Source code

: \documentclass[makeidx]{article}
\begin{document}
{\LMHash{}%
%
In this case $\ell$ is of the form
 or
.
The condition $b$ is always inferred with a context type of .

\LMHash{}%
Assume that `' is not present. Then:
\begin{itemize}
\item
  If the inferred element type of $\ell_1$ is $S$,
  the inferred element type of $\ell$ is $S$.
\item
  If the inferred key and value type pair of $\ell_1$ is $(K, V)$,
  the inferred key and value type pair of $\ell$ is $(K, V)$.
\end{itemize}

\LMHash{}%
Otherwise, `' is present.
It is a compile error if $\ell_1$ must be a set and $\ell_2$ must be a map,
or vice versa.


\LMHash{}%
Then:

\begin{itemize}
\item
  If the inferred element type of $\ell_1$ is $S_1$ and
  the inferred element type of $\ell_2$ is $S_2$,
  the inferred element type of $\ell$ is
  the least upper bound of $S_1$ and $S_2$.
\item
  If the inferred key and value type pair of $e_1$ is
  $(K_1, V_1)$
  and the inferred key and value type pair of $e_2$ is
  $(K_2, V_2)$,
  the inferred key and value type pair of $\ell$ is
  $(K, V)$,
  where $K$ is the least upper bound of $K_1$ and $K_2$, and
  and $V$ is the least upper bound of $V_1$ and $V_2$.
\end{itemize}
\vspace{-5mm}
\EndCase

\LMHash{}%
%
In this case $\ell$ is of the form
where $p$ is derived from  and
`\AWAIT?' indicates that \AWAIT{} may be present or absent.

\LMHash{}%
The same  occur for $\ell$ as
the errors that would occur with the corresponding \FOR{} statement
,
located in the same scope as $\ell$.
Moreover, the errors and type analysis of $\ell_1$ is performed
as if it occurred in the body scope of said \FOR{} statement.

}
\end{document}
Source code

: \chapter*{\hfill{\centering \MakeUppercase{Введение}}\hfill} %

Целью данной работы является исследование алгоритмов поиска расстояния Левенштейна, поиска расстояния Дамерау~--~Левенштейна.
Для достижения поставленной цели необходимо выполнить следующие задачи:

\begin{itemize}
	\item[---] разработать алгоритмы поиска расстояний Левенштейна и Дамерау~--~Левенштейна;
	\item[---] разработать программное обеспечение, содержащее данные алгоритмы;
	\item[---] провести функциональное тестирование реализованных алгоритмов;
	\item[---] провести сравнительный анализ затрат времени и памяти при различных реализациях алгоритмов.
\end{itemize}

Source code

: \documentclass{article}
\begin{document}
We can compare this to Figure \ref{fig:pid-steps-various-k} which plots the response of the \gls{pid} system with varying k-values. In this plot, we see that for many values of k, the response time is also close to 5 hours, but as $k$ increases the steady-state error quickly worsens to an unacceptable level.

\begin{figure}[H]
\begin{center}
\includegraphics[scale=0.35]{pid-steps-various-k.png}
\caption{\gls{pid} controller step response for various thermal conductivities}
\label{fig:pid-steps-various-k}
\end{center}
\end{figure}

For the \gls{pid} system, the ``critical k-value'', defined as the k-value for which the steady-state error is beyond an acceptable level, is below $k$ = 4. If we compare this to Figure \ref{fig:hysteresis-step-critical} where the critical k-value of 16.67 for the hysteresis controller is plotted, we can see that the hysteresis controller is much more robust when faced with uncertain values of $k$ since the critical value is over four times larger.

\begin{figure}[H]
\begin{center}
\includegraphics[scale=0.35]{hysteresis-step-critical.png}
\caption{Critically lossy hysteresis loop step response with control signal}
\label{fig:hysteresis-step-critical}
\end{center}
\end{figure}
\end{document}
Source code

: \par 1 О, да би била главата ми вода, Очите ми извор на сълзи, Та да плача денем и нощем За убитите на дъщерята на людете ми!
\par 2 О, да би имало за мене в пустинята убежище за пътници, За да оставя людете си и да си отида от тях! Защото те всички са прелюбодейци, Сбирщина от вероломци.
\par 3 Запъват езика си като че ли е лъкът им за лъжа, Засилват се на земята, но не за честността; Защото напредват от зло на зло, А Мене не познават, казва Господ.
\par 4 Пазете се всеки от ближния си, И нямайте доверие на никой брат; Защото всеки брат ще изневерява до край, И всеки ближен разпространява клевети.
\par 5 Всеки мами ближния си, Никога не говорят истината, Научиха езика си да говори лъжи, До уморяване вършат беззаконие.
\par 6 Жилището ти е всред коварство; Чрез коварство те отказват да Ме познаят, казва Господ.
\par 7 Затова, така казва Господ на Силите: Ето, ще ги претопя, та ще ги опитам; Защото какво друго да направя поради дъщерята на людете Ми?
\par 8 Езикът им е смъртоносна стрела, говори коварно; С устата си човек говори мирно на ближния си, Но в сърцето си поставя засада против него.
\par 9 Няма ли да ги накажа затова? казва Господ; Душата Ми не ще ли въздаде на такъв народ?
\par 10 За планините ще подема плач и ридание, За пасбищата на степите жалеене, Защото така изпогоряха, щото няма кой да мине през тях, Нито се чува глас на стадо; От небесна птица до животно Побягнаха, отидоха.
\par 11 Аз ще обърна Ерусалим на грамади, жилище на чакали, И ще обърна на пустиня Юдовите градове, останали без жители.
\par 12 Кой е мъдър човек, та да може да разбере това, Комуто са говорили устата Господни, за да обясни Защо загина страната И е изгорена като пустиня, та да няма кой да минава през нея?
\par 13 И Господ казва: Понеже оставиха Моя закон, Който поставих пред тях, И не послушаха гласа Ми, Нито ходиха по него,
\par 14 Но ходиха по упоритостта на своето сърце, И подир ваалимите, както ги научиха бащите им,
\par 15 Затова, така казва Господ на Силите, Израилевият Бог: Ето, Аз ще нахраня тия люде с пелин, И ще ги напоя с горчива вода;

◆ ◆ ◆ ◆

* TRY IT
Only the number is wanted: how many lines of these entries contain the string "same"?

* RESULT OF THE TASK
2